One of the projects that I am working on right now involves writing automation to deploy and configure AWS GuardDuty for a large organization with a delegated security account to manage GuardDuty. While we do not use all the regions across all accounts, some accounts do use them, so we need to make sure that we are monitoring them. When I tried to run my terraform, I got an error.

│ Error: Creating GuardDuty publishing destination failed: BadRequestException: The request failed because the GuardDuty service principal does not have permission to the KMS key or the resource specified by the destinationArn parameter. Refer to https://docs.aws.amazon.com/guardduty/latest/ug/guardduty_exportfindings.html#guardduty_exportfindings-s3-policies
│ {
│   RespMetadata: {
│     StatusCode: 400,
│     RequestID: "b6871f10-6418-4495-992f-5e84ba4200d4"},
│   Message_: "The request failed because the GuardDuty service principal does not have permission to the KMS key or the resource specified by the destinationArn parameter. Refer to https://docs.aws.amazon.com/guardduty/latest/ug/guardduty_exportfindings.html#guardduty_exportfindings-s3-policies",
│   Type: "InvalidInputException"}
│
│   with module.af-south-1.aws_guardduty_publishing_destination.pub_dest,
│   on modules/guardduty/main.tf line 14, in resource "aws_guardduty_publishing_destination" "pub_dest":
│   14: resource "aws_guardduty_publishing_destination" "pub_dest" {
│
╵
╷

The solution to the problem was provided in the referenced web page, I did not catch it the first time I read through it, so I figured I’d share the solution here.
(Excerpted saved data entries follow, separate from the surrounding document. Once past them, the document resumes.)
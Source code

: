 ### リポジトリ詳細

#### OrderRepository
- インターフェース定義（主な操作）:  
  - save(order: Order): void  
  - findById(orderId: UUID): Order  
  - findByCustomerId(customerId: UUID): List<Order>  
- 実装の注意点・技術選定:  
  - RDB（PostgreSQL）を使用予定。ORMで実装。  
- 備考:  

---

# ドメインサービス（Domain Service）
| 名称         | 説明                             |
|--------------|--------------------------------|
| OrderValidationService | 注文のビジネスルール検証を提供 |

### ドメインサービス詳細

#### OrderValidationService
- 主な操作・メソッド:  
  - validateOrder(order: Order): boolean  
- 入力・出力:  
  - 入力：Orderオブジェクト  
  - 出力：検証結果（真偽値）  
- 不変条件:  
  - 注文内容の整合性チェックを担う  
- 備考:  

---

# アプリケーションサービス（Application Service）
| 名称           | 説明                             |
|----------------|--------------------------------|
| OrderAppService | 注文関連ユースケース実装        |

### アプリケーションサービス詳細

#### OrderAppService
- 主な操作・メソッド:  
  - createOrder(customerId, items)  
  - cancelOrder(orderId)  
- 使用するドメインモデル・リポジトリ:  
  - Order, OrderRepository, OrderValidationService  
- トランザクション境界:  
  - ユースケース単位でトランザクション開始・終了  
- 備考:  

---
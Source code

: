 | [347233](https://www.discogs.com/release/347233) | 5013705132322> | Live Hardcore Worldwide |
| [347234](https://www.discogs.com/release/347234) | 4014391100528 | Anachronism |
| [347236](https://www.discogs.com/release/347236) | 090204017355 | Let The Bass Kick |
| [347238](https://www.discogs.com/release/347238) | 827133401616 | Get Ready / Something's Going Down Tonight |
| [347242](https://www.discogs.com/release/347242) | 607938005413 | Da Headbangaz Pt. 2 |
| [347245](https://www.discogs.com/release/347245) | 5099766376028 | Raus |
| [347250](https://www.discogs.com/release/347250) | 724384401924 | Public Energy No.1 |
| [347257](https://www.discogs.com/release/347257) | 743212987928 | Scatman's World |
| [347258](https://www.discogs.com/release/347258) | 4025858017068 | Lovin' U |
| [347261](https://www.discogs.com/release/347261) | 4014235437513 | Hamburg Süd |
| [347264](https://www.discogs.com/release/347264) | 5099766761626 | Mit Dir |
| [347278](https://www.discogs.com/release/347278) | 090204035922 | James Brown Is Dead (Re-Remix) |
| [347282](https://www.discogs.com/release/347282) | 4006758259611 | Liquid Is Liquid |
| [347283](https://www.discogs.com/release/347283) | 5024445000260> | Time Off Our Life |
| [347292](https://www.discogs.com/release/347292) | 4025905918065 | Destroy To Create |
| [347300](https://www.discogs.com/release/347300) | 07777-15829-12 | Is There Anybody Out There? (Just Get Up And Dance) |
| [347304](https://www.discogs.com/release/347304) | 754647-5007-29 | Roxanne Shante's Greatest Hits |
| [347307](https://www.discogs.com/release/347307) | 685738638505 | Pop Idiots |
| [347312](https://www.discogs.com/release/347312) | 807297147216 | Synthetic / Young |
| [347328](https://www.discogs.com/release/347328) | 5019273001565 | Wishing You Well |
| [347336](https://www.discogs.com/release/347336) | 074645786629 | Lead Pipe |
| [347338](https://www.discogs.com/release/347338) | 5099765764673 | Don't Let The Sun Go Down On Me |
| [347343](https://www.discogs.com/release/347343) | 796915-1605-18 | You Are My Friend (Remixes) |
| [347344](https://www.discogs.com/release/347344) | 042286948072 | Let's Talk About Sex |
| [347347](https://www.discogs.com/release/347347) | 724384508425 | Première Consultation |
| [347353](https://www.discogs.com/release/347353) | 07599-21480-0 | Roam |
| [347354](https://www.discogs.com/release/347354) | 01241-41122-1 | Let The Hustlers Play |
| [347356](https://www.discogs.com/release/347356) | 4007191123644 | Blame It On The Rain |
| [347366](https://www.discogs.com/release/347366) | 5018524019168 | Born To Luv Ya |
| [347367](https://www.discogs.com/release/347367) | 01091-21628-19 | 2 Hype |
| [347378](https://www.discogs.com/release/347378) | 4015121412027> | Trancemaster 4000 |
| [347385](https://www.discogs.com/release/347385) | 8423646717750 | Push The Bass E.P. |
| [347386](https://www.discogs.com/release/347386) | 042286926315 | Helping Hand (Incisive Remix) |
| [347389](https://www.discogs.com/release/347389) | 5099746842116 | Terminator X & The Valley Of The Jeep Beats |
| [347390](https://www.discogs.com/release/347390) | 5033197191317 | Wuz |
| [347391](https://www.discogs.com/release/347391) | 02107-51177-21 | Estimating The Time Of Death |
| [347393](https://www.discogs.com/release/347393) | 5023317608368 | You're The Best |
For the opt-in regions, you need to include the region in your service permissions, so for my KMS key and S3 bucket I needed to change my principals block from

principals {
      type = "Service"
      identifiers = ["guardduty.amazonaws.com"]
    }

to

principals {
      type = "Service"
      identifiers = ["guardduty.amazonaws.com",
        "guardduty.me-south-1.amazonaws.com",
        "guardduty.af-south-1.amazonaws.com",
        "guardduty.ap-east-1.amazonaws.com",
        "guardduty.ap-southeast-3.amazonaws.com",
        "guardduty.eu-south-1.amazonaws.com"
      ]
    }

With that, everything deployed correctly.